Allen Wirfs-Brock (2014-11-25T16:11:33.000Z)
d at domenic.me (2014-12-04T22:35:08.322Z)
On Nov 25, 2014, at 2:14 AM, Anne van Kesteren wrote: > On Tue, Nov 25, 2014 at 1:51 AM, Allen Wirfs-Brock > <allen at wirfs-brock.com> wrote: >> There is definite a 1:1:1 relationship between a global object, realmRec, >> global environment record. And ES views those relationships are immutable. >> You can't just change the global object of a realmRec or give it a different >> global environment record after it has been initialized. > > How would you test whether all three of them have changed? Changed in what sense and from what perspective? Every ES function object is associated with a realm when the function object is created. That association can't be changed as it would violated internal invariants of the function. For example: function f() { let gPO = Object.getPrototypeOf; let a = gPO( [ ] ); doSomething(); let b = gPO( [ ] ); assert(a===b); } The "current realm" dynamically tracks the realm of the actively executing ES function.
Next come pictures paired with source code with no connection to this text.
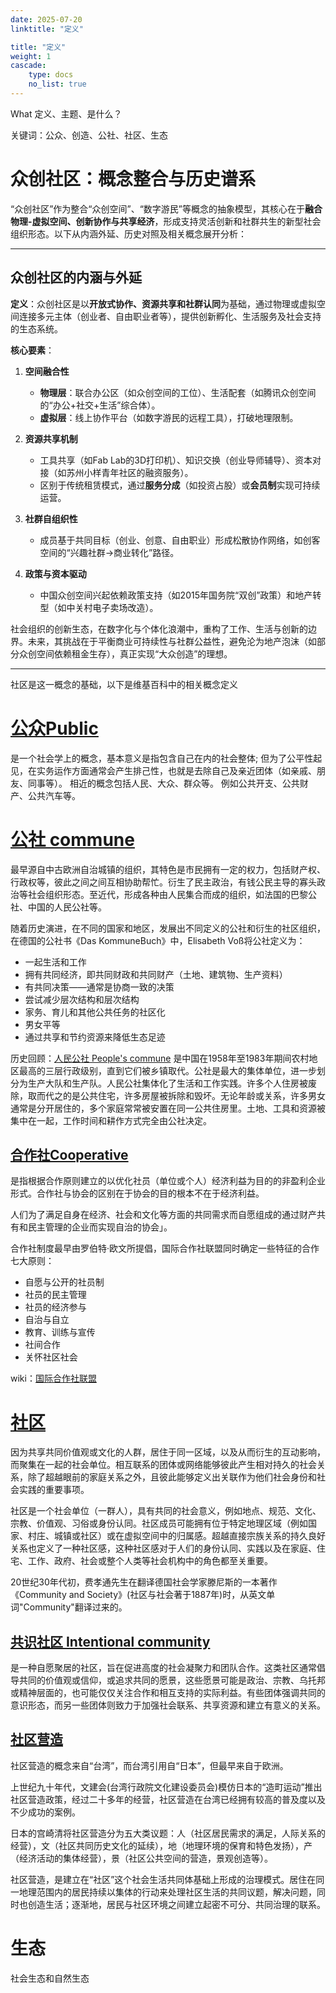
 ```yaml
---
date: 2025-07-20
linktitle: "定义"

title: "定义"
weight: 1
cascade:
    type: docs
    no_list: true
---
```


What 定义、主题、是什么？  

关键词：公众、创造、公社、社区、生态



# 众创社区：概念整合与历史谱系

“众创社区”作为整合“众创空间”、“数字游民”等概念的抽象模型，其核心在于**融合物理-虚拟空间、创新协作与共享经济**，形成支持灵活创新和社群共生的新型社会组织形态。以下从内涵外延、历史对照及相关概念展开分析：

---

## 众创社区的内涵与外延
**定义**：众创社区是以**开放式协作、资源共享和社群认同**为基础，通过物理或虚拟空间连接多元主体（创业者、自由职业者等），提供创新孵化、生活服务及社会支持的生态系统。

**核心要素**：
1. **空间融合性**  
   - **物理层**：联合办公区（如众创空间的工位）、生活配套（如腾讯众创空间的“办公+社交+生活”综合体）。  
   - **虚拟层**：线上协作平台（如数字游民的远程工具），打破地理限制。  

2. **资源共享机制**  
   - 工具共享（如Fab Lab的3D打印机）、知识交换（创业导师辅导）、资本对接（如苏州小样青年社区的融资服务）。  
   - 区别于传统租赁模式，通过**服务分成**（如投资占股）或**会员制**实现可持续运营。

3. **社群自组织性**  
   - 成员基于共同目标（创业、创意、自由职业）形成松散协作网络，如创客空间的“兴趣社群→商业转化”路径。  

4. **政策与资本驱动**  
   - 中国众创空间兴起依赖政策支持（如2015年国务院“双创”政策）和地产转型（如中关村电子卖场改造）。


社会组织的创新生态，在数字化与个体化浪潮中，重构了工作、生活与创新的边界。未来，其挑战在于平衡商业可持续性与社群公益性，避免沦为地产泡沫（如部分众创空间依赖租金生存），真正实现“大众创造”的理想。

---

社区是这一概念的基础，以下是维基百科中的相关概念定义


# [公众Public](https://en.wikipedia.org/wiki/Public)
是一个社会学上的概念，基本意义是指包含自己在内的社会整体; 但为了公平性起见，在实务运作方面通常会产生排己性，也就是去除自己及亲近团体（如亲戚、朋友、同事等）。 相近的概念包括人民、大众、群众等。 例如公共开支、公共财产、公共汽车等。


# [公社 commune ](https://en.wikipedia.org/wiki/Commune)

最早源自中古欧洲自治城镇的组织，其特色是市民拥有一定的权力，包括财产权、行政权等，彼此之间之间互相协助帮忙。衍生了民主政治，有钱公民主导的寡头政治等社会组织形态。至近代，形成各种由人民集合而成的组织，如法国的巴黎公社、中国的人民公社等。 

随着历史演进，在不同的国家和地区，发展出不同定义的公社和衍生的社区组织，在德国的公社书《Das KommuneBuch》中，Elisabeth Voß将公社定义为：

- 一起生活和工作
- 拥有共同经济，即共同财政和共同财产（土地、建筑物、生产资料）
- 有共同决策——通常是协商一致的决策
- 尝试减少层次结构和层次结构
- 家务、育儿和其他公共任务的社区化
- 男女平等
- 通过共享和节约资源来降低生态足迹


历史回顾：[人民公社 People's commune](https://en.wikipedia.org/wiki/People%27s_commune)
是中国在1958年至1983年期间农村地区最高的三层行政级别，直到它们被乡镇取代。公社是最大的集体单位，进一步划分为生产大队和生产队。人民公社集体化了生活和工作实践。许多个人住房被废除，取而代之的是公共住宅，许多房屋被拆除和毁坏。无论年龄或关系，许多男女通常是分开居住的，多个家庭常常被安置在同一公共住房里。土地、工具和资源被集中在一起，工作时间和耕作方式完全由公社决定。


## [合作社Cooperative](https://en.wikipedia.org/wiki/Cooperative)
是指根据合作原则建立的以优化社员（单位或个人）经济利益为目的的非盈利企业形式。合作社与协会的区别在于协会的目的根本不在于经济利益。

人们为了满足自身在经济、社会和文化等方面的共同需求而自愿组成的通过财产共有和民主管理的企业而实现自治的协会」。

合作社制度最早由罗伯特·欧文所提倡，国际合作社联盟同时确定一些特征的合作七大原则：
- 自愿与公开的社员制
- 社员的民主管理
- 社员的经济参与
- 自治与自立
- 教育、训练与宣传
- 社间合作
- 关怀社区社会

wiki：[国际合作社联盟](https://en.wikipedia.org/wiki/International_Cooperative_Alliance)


# [社区](https://en.wikipedia.org/wiki/Community)

因为共享共同价值观或文化的人群，居住于同一区域，以及从而衍生的互动影响，而聚集在一起的社会单位。相互联系的团体或网络能够彼此产生相对持久的社会关系，除了超越眼前的家庭关系之外，且彼此能够定义出关联作为他们社会身份和社会实践的重要事项。

社区是一个社会单位（一群人），具有共同的社会意义，例如地点、规范、文化、宗教、价值观、习俗或身份认同。社区成员可能拥有位于特定地理区域（例如国家、村庄、城镇或社区）或在虚拟空间中的归属感。超越直接宗族关系的持久良好关系也定义了一种社区感，这种社区感对于人们的身份认同、实践以及在家庭、住宅、工作、政府、社会或整个人类等社会机构中的角色都至关重要。

20世纪30年代初，费孝通先生在翻译德国社会学家滕尼斯的一本著作《Community and Society》(社区与社会著于1887年)时，从英文单词"Community"翻译过来的。


## [共识社区 Intentional community](https://en.wikipedia.org/wiki/Intentional_community)
是一种自愿聚居的社区，旨在促进高度的社会凝聚力和团队合作。这类社区通常倡导共同的价值观或信仰，或追求共同的愿景，这些愿景可能是政治、宗教、乌托邦或精神层面的，也可能仅仅关注合作和相互支持的实际利益。有些团体强调共同的意识形态，而另一些团体则致力于加强社会联系、共享资源和建立有意义的关系。


## [社区营造](https://zh.wikipedia.org/zh-tw/%E7%A4%BE%E5%8D%80%E7%B8%BD%E9%AB%94%E7%87%9F%E9%80%A0)


社区营造的概念来自“台湾”，而台湾引用自“日本”，但最早来自于欧洲。

上世纪九十年代，文建会(台湾行政院文化建设委员会)模仿日本的“造町运动”推出社区营造政策，经过二十多年的经营，社区营造在台湾已经拥有较高的普及度以及不少成功的案例。 

日本的宫崎清将社区营造分为五大类议题：人（社区居民需求的满足，人际关系的经营），文（社区共同历史文化的延续），地（地理环境的保育和特色发扬），产（经济活动的集体经营），景（社区公共空间的营造，景观创造等）。

社区营造，是建立在“社区”这个社会生活共同体基础上形成的治理模式。居住在同一地理范围内的居民持续以集体的行动来处理社区生活的共同议题，解决问题，同时也创造生活；逐渐地，居民与社区环境之间建立起密不可分、共同治理的联系。


# 生态

社会生态和自然生态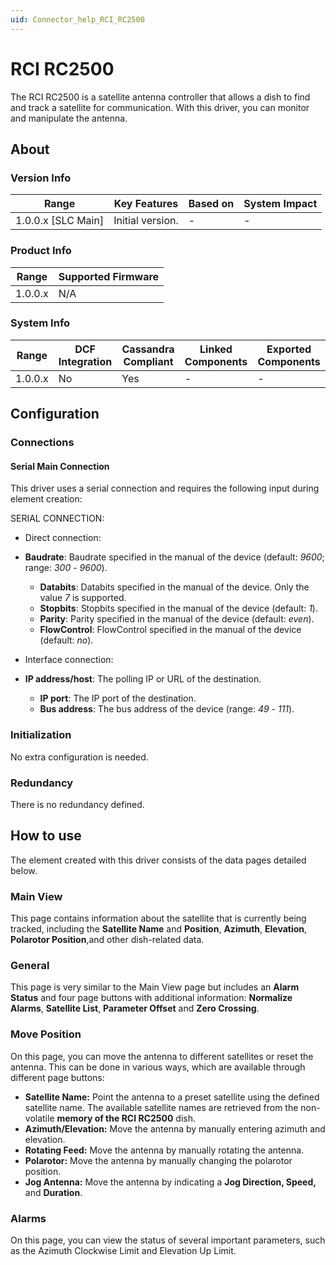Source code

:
 ```yaml
---
uid: Connector_help_RCI_RC2500
---
```


# RCI RC2500

The RCI RC2500 is a satellite antenna controller that allows a dish to find and track a satellite for communication. With this driver, you can monitor and manipulate the antenna.

## About

### Version Info

| **Range**            | **Key Features** | **Based on** | **System Impact** |
|----------------------|------------------|--------------|-------------------|
| 1.0.0.x \[SLC Main\] | Initial version. | \-           | \-                |

### Product Info

| **Range** | **Supported Firmware** |
|-----------|------------------------|
| 1.0.0.x   | N/A                    |

### System Info

| **Range** | **DCF Integration** | **Cassandra Compliant** | **Linked Components** | **Exported Components** |
|-----------|---------------------|-------------------------|-----------------------|-------------------------|
| 1.0.0.x   | No                  | Yes                     | \-                    | \-                      |

## Configuration

### Connections

#### Serial Main Connection

This driver uses a serial connection and requires the following input during element creation:

SERIAL CONNECTION:

- Direct connection:

- **Baudrate**: Baudrate specified in the manual of the device (default: *9600*; range: *300* - *9600*).
  - **Databits**: Databits specified in the manual of the device. Only the value *7* is supported.
  - **Stopbits**: Stopbits specified in the manual of the device (default: *1*).
  - **Parity**: Parity specified in the manual of the device (default: *even*).
  - **FlowControl**: FlowControl specified in the manual of the device (default: *no*).

- Interface connection:

- **IP address/host**: The polling IP or URL of the destination.
  - **IP port**: The IP port of the destination.
  - **Bus address**: The bus address of the device (range: *49* - *111*).

### Initialization

No extra configuration is needed.

### Redundancy

There is no redundancy defined.

## How to use

The element created with this driver consists of the data pages detailed below.

### Main View

This page contains information about the satellite that is currently being tracked, including the **Satellite Name** and **Position**, **Azimuth**, **Elevation**, **Polarotor Position**,and other dish-related data.

### General

This page is very similar to the Main View page but includes an **Alarm Status** and four page buttons with additional information: **Normalize Alarms**, **Satellite List**, **Parameter Offset** and **Zero Crossing**.

### Move Position

On this page, you can move the antenna to different satellites or reset the antenna. This can be done in various ways, which are available through different page buttons:

- **Satellite Name:** Point the antenna to a preset satellite using the defined satellite name. The available satellite names are retrieved from the non-volatile **memory of the RCI RC2500** dish.
- **Azimuth/Elevation:** Move the antenna by manually entering azimuth and elevation.
- **Rotating Feed:** Move the antenna by manually rotating the antenna.
- **Polarotor:** Move the antenna by manually changing the polarotor position.
- **Jog Antenna:** Move the antenna by indicating a **Jog Direction, Speed,** and **Duration**.

### Alarms

On this page, you can view the status of several important parameters, such as the Azimuth Clockwise Limit and Elevation Up Limit.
The only way to change the "current realm" is to transfer control (via call, return, throw) to a function that was created with a different realm association. regarding var document = someDocument.open(...); perhaps you can model this by saying that every Document object is created in a new Realm. Then the `open` call is a cross-realm call that changes the current Realm to someDocument's realm. When `open` returns the current Realm is restored to the original caller's realm. `document` is just a property of the caller realm's global object so the assignment just changes the value of that property. Any subsequent method invocations on 'document' will be cross-realm calls into someDocument's realm.